We know what this is all about. It is a diversion. It is a lame attempt to explain your own backflips on policy and your own internal divisions. We on our side have canvassed those, but I suspect too briefly. We have been too soft on them. We really should have highlighted more.


Mr Ronaldson —Tearing themselves apart.


Mr McGAURAN —They are tearing themselves apart, as the member for Ballarat says. Whilst you carry on and allow yourselves to play these silly political games of no interest and no importance to the Australian public, we are getting on with the job for small business.

One of the things I would like to address is the incident involving Lisa Michael, whom the member for Cunningham spoke of earlier on. The slur continues; it just goes down another path. The member for Cunningham alleged that the staff of the minister for small business had ejected—there were overtones or connotations of forcible ejection—Lisa Michael, a representative of small business, earlier this morning.

Here is the story: Lisa Michael and the United Retailers Association had no appointment with Minister Prosser this morning. They turned up to the office unannounced, without warning, and demanded a meeting. They were politely told that the minister was not available.

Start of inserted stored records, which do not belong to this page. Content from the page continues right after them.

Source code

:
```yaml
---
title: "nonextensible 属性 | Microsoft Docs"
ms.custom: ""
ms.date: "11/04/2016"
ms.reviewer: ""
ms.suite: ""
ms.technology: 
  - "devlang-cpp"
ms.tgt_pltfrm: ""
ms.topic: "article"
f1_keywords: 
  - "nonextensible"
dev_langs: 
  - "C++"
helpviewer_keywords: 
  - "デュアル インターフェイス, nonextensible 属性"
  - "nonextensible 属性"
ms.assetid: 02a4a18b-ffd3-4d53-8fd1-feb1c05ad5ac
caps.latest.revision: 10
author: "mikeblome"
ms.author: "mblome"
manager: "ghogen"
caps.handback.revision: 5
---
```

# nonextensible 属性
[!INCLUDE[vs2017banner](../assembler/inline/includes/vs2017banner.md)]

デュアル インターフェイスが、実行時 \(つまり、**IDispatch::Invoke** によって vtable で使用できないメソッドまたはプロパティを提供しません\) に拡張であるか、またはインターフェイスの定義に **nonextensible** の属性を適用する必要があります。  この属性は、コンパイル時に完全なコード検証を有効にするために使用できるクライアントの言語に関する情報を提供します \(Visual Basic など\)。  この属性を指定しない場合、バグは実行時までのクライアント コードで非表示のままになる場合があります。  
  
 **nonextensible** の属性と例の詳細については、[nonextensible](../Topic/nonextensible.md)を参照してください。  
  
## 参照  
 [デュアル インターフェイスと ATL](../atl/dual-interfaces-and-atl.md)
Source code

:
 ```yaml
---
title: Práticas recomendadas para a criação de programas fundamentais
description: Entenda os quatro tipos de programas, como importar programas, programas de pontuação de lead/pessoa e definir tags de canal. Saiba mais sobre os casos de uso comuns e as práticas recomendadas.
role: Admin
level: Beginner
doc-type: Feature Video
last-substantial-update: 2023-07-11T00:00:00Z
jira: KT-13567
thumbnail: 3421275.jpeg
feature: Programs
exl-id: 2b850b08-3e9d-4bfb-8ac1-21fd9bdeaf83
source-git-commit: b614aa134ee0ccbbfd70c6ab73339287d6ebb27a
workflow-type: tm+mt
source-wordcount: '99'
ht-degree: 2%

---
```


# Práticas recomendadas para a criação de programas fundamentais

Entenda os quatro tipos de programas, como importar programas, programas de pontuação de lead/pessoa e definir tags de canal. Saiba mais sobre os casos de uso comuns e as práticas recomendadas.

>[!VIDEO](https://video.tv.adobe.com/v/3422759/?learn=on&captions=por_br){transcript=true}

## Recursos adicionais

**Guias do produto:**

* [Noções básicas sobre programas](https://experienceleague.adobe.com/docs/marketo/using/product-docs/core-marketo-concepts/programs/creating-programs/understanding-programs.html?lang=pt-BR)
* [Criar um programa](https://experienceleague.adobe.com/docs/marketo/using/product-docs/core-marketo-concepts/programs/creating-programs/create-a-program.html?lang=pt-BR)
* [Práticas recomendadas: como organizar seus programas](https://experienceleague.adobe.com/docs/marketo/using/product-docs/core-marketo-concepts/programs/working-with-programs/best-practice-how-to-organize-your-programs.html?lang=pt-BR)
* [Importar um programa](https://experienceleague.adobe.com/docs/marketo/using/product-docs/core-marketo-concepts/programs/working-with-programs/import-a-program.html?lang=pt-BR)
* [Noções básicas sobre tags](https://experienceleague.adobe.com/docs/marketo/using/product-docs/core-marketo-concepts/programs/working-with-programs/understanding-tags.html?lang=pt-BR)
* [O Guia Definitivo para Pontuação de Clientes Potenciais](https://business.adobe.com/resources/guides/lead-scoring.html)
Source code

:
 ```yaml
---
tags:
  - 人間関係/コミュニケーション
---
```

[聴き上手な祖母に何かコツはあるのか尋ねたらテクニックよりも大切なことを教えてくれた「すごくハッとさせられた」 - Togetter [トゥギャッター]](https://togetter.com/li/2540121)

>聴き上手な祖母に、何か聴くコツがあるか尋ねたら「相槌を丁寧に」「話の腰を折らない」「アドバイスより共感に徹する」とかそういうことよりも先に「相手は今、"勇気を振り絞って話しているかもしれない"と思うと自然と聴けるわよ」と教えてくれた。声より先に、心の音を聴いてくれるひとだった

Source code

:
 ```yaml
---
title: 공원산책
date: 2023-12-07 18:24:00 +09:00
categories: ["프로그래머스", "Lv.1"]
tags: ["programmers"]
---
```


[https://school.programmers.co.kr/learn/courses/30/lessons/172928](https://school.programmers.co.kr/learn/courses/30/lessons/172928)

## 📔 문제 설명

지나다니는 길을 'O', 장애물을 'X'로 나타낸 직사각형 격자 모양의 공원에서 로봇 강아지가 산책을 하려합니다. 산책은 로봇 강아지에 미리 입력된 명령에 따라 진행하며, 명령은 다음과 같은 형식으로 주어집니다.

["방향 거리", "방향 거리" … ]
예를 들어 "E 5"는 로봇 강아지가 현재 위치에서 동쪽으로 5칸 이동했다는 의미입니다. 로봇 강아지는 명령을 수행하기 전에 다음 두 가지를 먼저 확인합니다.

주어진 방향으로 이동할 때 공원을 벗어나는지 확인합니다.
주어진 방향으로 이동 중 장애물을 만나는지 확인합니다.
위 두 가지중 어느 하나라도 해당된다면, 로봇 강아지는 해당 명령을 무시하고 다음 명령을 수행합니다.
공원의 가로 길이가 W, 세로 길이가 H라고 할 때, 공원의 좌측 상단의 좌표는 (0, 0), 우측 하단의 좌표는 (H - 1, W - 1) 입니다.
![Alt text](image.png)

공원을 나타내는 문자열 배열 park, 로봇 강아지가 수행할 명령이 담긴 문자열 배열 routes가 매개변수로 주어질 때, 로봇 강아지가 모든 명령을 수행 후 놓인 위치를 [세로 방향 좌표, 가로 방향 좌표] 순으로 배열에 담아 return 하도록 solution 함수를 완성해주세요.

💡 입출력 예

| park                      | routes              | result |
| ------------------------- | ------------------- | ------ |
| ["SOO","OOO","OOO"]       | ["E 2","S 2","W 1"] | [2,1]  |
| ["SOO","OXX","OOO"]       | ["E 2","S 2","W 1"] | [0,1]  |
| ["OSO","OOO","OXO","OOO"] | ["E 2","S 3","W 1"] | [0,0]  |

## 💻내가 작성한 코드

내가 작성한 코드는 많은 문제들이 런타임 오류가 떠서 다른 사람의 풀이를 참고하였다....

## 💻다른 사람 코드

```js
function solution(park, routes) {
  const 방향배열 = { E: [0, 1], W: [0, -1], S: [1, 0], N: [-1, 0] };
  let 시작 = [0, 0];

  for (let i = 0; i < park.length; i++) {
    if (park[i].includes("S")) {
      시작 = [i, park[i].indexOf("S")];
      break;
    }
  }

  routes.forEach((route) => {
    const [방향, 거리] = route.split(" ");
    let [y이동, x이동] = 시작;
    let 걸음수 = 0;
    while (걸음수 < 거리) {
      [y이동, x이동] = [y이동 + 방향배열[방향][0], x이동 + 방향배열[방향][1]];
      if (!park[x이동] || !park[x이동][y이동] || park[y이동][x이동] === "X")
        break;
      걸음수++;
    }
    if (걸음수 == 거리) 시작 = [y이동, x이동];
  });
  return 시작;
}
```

I know what; I will test this. I will roll up to the Leader of the Opposition's office one day with a group of my constituents—whether from the science portfolio or from Gippsland—and see how long we have to cool our heals in the waiting room or whether we will be asked to come back another time and make an appointment. If there is one thing you cannot accuse the minister for small business of it is not being available and accessible to small business. He has worked hard in the portfolio and with success.

Let us look at some of the tangible benefits. What about the capital gains tax that has been so substantially dropped for small business. What about the reduction in the provisional tax uplift factor? What about industrial relations—reforming the unfair dismissal laws?

Mr Kerr interjecting


Mr DEPUTY SPEAKER —The member for Denison has already been warned this afternoon.


Mr McGAURAN —What about red tape, with the report of the task force having been presented to the Prime Minister (Mr Howard) on 1 November last year? There were 62 recommendations in that report, and in our first term there was a 50 per cent cut in paperwork in respect of the compliance burden. We are setting the future agenda for small business under the leadership of the minister for small business.

The minister for small business, on behalf of the coalition parties—the government—wishes to reduce the taxation burden on small business. We want to clarify the tax system and make it more simple, less compliant. We have already reformed areas of fringe benefits tax. The list goes on and on. These are trumped up charges against the minister and are without substantiation. Your censure motion today has been a complete farce.

   Question put:

   That the motion (Mr Beazley's ) be agreed to.